(Saved data entries)
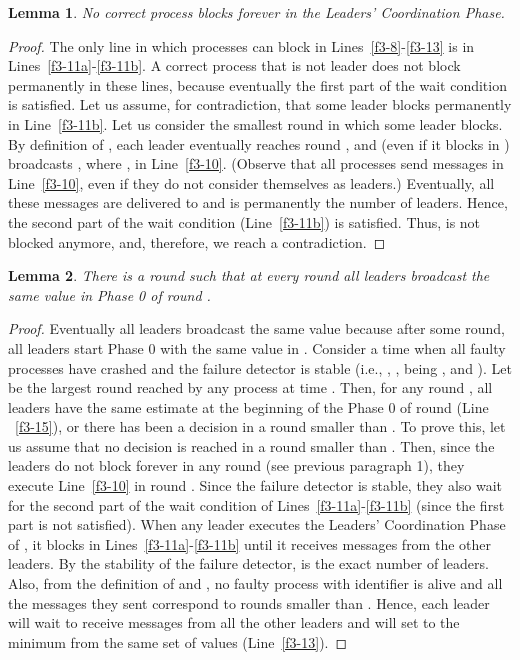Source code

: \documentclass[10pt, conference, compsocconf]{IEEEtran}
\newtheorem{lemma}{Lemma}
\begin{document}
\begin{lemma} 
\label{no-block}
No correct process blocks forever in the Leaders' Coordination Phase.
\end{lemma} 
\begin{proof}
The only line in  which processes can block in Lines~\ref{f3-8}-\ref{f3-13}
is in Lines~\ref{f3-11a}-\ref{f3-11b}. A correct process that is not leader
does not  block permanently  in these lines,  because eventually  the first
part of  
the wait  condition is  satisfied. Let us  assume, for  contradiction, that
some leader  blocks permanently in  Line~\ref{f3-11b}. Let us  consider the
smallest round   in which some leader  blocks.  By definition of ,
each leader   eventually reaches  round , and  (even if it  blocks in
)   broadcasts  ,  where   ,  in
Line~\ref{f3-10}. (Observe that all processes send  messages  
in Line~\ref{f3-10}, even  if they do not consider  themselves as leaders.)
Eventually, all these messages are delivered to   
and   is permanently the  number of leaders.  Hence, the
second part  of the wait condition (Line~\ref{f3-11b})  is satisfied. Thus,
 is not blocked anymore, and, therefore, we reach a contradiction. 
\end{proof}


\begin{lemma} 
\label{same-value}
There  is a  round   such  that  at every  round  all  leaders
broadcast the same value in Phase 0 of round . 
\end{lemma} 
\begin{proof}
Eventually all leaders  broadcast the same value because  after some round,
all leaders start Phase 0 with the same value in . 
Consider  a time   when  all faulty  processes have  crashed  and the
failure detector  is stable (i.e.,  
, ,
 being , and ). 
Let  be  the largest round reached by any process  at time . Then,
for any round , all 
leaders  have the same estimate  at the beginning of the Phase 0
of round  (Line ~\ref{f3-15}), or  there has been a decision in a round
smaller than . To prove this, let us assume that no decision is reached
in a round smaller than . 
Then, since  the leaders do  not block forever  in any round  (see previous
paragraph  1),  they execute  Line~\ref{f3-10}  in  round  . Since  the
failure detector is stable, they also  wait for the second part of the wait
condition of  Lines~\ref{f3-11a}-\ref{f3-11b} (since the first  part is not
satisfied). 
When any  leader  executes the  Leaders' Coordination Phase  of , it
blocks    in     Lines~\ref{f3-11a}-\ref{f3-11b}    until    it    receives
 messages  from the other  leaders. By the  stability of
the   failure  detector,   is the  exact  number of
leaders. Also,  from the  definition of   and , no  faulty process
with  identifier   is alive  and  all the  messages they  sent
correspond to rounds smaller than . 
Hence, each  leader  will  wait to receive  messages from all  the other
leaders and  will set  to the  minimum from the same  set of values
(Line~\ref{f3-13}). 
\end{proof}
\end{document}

...

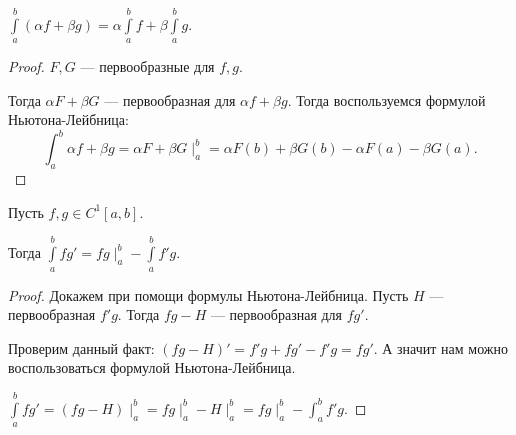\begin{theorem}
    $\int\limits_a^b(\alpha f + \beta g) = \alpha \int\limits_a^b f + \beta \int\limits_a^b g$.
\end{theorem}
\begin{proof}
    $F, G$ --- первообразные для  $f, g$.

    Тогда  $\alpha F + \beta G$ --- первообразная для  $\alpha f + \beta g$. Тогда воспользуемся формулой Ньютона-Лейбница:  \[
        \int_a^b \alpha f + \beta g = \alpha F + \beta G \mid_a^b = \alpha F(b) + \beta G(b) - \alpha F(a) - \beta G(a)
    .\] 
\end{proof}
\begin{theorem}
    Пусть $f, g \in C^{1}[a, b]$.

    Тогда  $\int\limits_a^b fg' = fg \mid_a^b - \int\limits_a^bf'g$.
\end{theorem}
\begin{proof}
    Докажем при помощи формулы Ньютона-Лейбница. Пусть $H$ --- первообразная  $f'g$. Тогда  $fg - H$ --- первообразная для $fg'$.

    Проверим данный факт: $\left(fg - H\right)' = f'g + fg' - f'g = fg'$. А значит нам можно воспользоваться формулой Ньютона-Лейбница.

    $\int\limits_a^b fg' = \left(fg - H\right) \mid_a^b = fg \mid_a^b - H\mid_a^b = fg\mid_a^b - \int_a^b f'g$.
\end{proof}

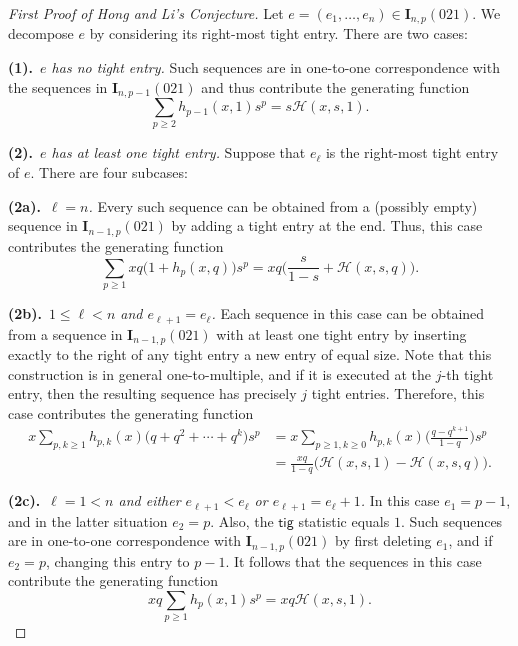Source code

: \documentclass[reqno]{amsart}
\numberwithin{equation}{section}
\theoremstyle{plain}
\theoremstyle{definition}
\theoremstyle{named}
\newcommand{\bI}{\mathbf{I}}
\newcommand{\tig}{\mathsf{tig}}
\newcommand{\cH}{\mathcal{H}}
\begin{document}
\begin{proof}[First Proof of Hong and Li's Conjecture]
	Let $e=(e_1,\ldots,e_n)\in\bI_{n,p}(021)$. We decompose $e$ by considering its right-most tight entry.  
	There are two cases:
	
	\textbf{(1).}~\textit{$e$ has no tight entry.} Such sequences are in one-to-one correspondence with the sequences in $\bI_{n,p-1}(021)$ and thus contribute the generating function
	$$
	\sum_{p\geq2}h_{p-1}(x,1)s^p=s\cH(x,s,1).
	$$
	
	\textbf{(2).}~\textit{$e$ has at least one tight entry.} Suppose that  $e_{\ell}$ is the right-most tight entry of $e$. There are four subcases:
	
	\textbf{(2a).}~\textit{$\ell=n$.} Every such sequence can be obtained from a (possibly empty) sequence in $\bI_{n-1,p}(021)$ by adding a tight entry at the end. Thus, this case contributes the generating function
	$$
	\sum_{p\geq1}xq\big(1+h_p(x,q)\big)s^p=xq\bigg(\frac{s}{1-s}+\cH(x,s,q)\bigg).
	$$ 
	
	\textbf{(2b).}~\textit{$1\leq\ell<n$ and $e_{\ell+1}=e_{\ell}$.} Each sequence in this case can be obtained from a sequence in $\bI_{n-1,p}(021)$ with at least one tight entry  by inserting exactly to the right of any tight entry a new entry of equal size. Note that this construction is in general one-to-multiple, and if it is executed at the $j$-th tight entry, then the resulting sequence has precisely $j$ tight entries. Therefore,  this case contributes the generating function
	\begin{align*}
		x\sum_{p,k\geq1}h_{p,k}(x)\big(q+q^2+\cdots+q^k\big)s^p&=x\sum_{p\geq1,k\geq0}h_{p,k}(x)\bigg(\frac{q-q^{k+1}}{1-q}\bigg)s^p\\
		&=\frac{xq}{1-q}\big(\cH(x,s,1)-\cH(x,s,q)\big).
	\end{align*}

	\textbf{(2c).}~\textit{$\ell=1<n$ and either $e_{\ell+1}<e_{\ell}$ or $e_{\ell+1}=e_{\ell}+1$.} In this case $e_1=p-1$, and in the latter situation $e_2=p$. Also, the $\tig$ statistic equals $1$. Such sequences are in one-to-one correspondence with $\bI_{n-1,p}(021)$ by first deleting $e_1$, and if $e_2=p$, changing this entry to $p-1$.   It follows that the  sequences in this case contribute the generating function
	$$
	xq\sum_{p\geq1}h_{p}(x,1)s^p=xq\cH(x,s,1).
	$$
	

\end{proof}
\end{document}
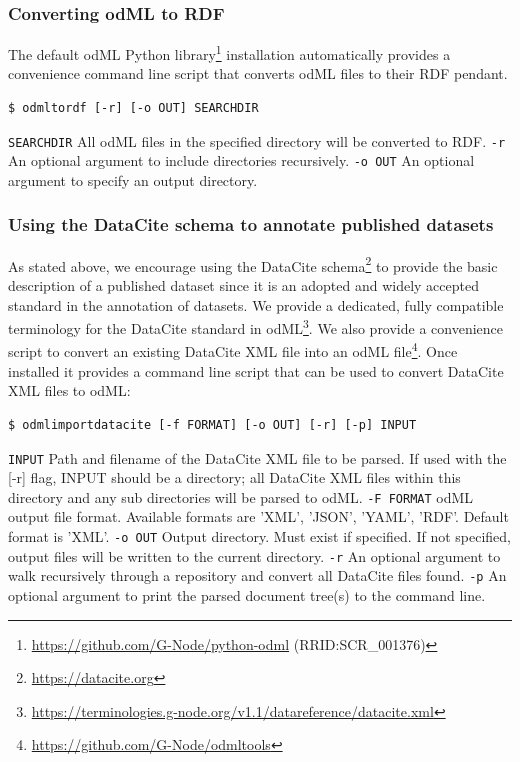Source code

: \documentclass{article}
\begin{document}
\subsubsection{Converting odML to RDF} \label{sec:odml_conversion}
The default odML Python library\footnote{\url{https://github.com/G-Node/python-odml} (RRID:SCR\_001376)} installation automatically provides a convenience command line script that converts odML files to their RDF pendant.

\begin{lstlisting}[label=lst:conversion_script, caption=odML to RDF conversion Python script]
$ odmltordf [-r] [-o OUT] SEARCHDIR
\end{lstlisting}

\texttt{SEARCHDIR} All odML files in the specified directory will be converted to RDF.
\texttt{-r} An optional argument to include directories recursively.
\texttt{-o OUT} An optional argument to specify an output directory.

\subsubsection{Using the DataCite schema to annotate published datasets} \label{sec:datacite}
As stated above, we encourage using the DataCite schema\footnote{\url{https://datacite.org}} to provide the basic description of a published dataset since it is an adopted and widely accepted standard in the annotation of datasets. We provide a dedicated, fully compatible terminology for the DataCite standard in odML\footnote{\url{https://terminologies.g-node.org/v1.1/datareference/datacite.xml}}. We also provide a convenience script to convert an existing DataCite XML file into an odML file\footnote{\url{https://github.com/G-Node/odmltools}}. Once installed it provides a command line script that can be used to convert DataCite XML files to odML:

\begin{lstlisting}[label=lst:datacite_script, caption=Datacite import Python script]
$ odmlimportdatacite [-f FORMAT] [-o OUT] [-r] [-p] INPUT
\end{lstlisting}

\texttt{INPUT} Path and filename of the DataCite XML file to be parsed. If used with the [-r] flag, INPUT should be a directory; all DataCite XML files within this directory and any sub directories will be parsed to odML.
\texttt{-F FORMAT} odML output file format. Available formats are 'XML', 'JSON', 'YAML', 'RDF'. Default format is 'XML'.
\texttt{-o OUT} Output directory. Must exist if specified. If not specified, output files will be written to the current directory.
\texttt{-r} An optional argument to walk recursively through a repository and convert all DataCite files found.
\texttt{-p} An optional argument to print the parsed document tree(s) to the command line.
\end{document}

* Directions *
Using the data above, return each line that includes the word "documentclass".

* Output of the task *
: \documentclass[10pt, conference, compsocconf]{IEEEtran}
: \documentclass[reqno]{amsart}
: \documentclass{article}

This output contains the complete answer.